In deciding a motion to dismiss pursuant to Federal Rule of Civil Procedure 12(b)(6), a district court is "required to accept as true all factual allegations in the complaint and draw all inferences in the facts alleged in the light most favorable to the [plaintiff]." Phillips, 515 F.3d at 228. "[A] complaint attacked by a . . . motion to dismiss does not need detailed factual allegations." Bell Atl. v. Twombly, 550 U.S. 544, 555 (2007). However, the Plaintiff's "obligation to provide the 'grounds' of his 'entitle[ment] to relief' requires more than labels and conclusions, and a formulaic recitation of the elements of a cause of action will not do." Id. (citing Papasan v. Allain, 478 U.S. 265, 286 (1986)). A court is "not bound to accept as true a legal conclusion couched as a factual allegation." Papasan, 478 U.S. at 286. Instead, assuming the factual allegations in the complaint are true, those "[f]actual allegations must be enough to raise a right to relief above the speculative level." Twombly, 550 U.S. at 555.

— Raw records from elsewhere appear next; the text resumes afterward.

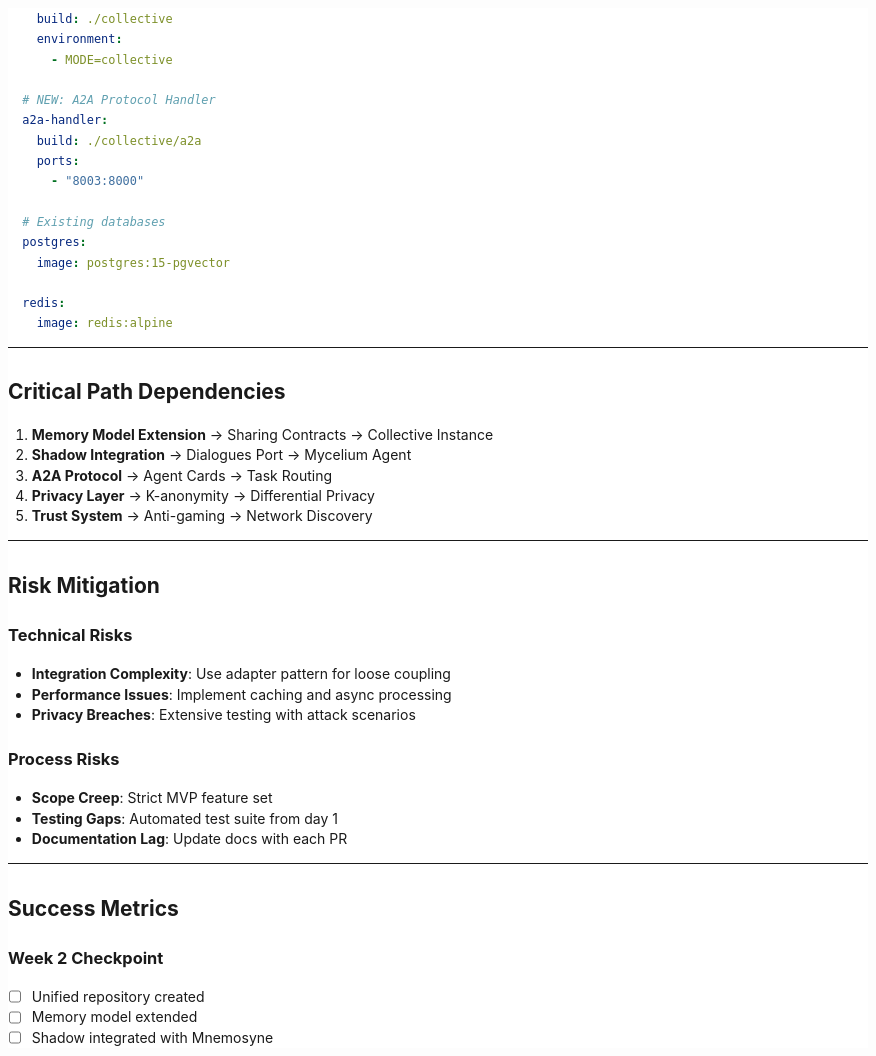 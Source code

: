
 ```yaml
    build: ./collective
    environment:
      - MODE=collective
    
  # NEW: A2A Protocol Handler
  a2a-handler:
    build: ./collective/a2a
    ports:
      - "8003:8000"
    
  # Existing databases
  postgres:
    image: postgres:15-pgvector
    
  redis:
    image: redis:alpine
```

---

## Critical Path Dependencies

1. **Memory Model Extension** → Sharing Contracts → Collective Instance
2. **Shadow Integration** → Dialogues Port → Mycelium Agent
3. **A2A Protocol** → Agent Cards → Task Routing
4. **Privacy Layer** → K-anonymity → Differential Privacy
5. **Trust System** → Anti-gaming → Network Discovery

---

## Risk Mitigation

### Technical Risks
- **Integration Complexity**: Use adapter pattern for loose coupling
- **Performance Issues**: Implement caching and async processing
- **Privacy Breaches**: Extensive testing with attack scenarios

### Process Risks
- **Scope Creep**: Strict MVP feature set
- **Testing Gaps**: Automated test suite from day 1
- **Documentation Lag**: Update docs with each PR

---

## Success Metrics

### Week 2 Checkpoint
- [ ] Unified repository created
- [ ] Memory model extended
- [ ] Shadow integrated with Mnemosyne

"To survive a motion to dismiss, a complaint must contain sufficient factual matter, accepted as true, to 'state a claim for relief that is plausible on its face.'" Ashcroft v. Iqbal, 556 U.S. 662, 678 (2009) (citing Twombly, 550 U.S. at 570). "A claim has facial plausibility when the pleaded factual content allows the court to draw the reasonable inference that the defendant is liable for misconduct alleged." Id. This "plausibility standard" requires the complaint allege "more than a sheer possibility that a defendant has acted unlawfully," but it "is not akin to a 'probability requirement.'" Id. (quoting Twombly, 550 U.S. at 556). "Detailed factual allegations" are not required, but "more than an unadorned, the defendant-harmed-me accusation" must be pled; it must include "factual enhancements" and not just conclusory statements or a recitation of the elements of a cause of action. Id. (citing Twombly, 550 U.S. at 555, 557).

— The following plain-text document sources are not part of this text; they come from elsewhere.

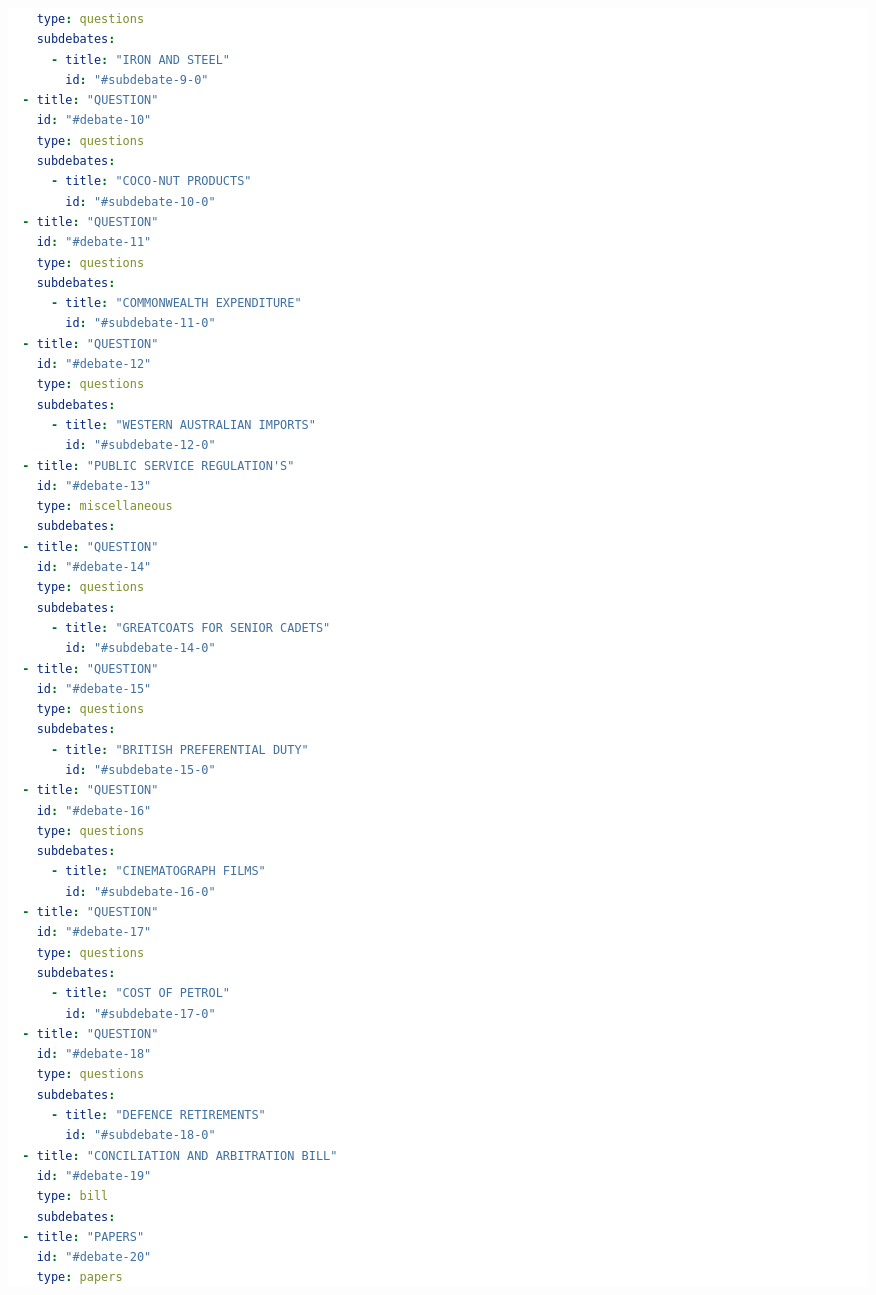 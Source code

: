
 ```yaml
    type: questions
    subdebates:
      - title: "IRON AND STEEL"
        id: "#subdebate-9-0"
  - title: "QUESTION"
    id: "#debate-10"
    type: questions
    subdebates:
      - title: "COCO-NUT PRODUCTS"
        id: "#subdebate-10-0"
  - title: "QUESTION"
    id: "#debate-11"
    type: questions
    subdebates:
      - title: "COMMONWEALTH EXPENDITURE"
        id: "#subdebate-11-0"
  - title: "QUESTION"
    id: "#debate-12"
    type: questions
    subdebates:
      - title: "WESTERN AUSTRALIAN IMPORTS"
        id: "#subdebate-12-0"
  - title: "PUBLIC SERVICE REGULATION'S"
    id: "#debate-13"
    type: miscellaneous
    subdebates:
  - title: "QUESTION"
    id: "#debate-14"
    type: questions
    subdebates:
      - title: "GREATCOATS FOR SENIOR CADETS"
        id: "#subdebate-14-0"
  - title: "QUESTION"
    id: "#debate-15"
    type: questions
    subdebates:
      - title: "BRITISH PREFERENTIAL DUTY"
        id: "#subdebate-15-0"
  - title: "QUESTION"
    id: "#debate-16"
    type: questions
    subdebates:
      - title: "CINEMATOGRAPH FILMS"
        id: "#subdebate-16-0"
  - title: "QUESTION"
    id: "#debate-17"
    type: questions
    subdebates:
      - title: "COST OF PETROL"
        id: "#subdebate-17-0"
  - title: "QUESTION"
    id: "#debate-18"
    type: questions
    subdebates:
      - title: "DEFENCE RETIREMENTS"
        id: "#subdebate-18-0"
  - title: "CONCILIATION AND ARBITRATION BILL"
    id: "#debate-19"
    type: bill
    subdebates:
  - title: "PAPERS"
    id: "#debate-20"
    type: papers
```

"Determining whether a complaint states a plausible claim for relief [is] . . . a context-specific task that requires the reviewing court to draw on its judicial experience and common sense." Iqbal, 556 U.S. at 679. "[W]here the well-pleaded facts do not permit the court to infer more than the mere possibility of misconduct, the complaint has alleged—but it has not 'show[n]'—'that the pleader is entitled to relief.'" Id. at 679 (quoting Fed. R. Civ. P. 8(a)(2)).

While as a general rule, a court many not consider anything beyond the four corners of the complaint on a motion to dismiss pursuant to 12(b)(6), the Third Circuit has held "a court may consider certain narrowly defined types of material without converting the motion to dismiss [to one for summary judgment pursuant under Rule 56]." In re Rockefeller Ctr. Props. Sec. Litig., 184 F.3d 280, 287 (3d Cir. 1999). Specifically, courts may consider any "document integral to or explicitly relied upon in the complaint." In re Burlington Coat Factory Sec. Litig., 114 F.3d at 1426.

IV. DECISION

A. Title VII Claims Preceding June 16, 2017 Right-to-Sue

Defendants argue that "[a]ll claims asserted by Daniels pertaining to his 2017 EEOC charge and subsequent June 16, 2017, right to sue letter must be dismissed as barred by the 90 day statue of limitations." (ECF No. 3-1 at 8.) Daniels's opposition acknowledges that the claims pertaining to his January 16, 2017 right-to-sue are beyond the 90-day statue of limitations. Instead, he contends that the claims "are well within 300 days of the next filing of a[n] EEOC complaint." (ECF No. 7 at 9.)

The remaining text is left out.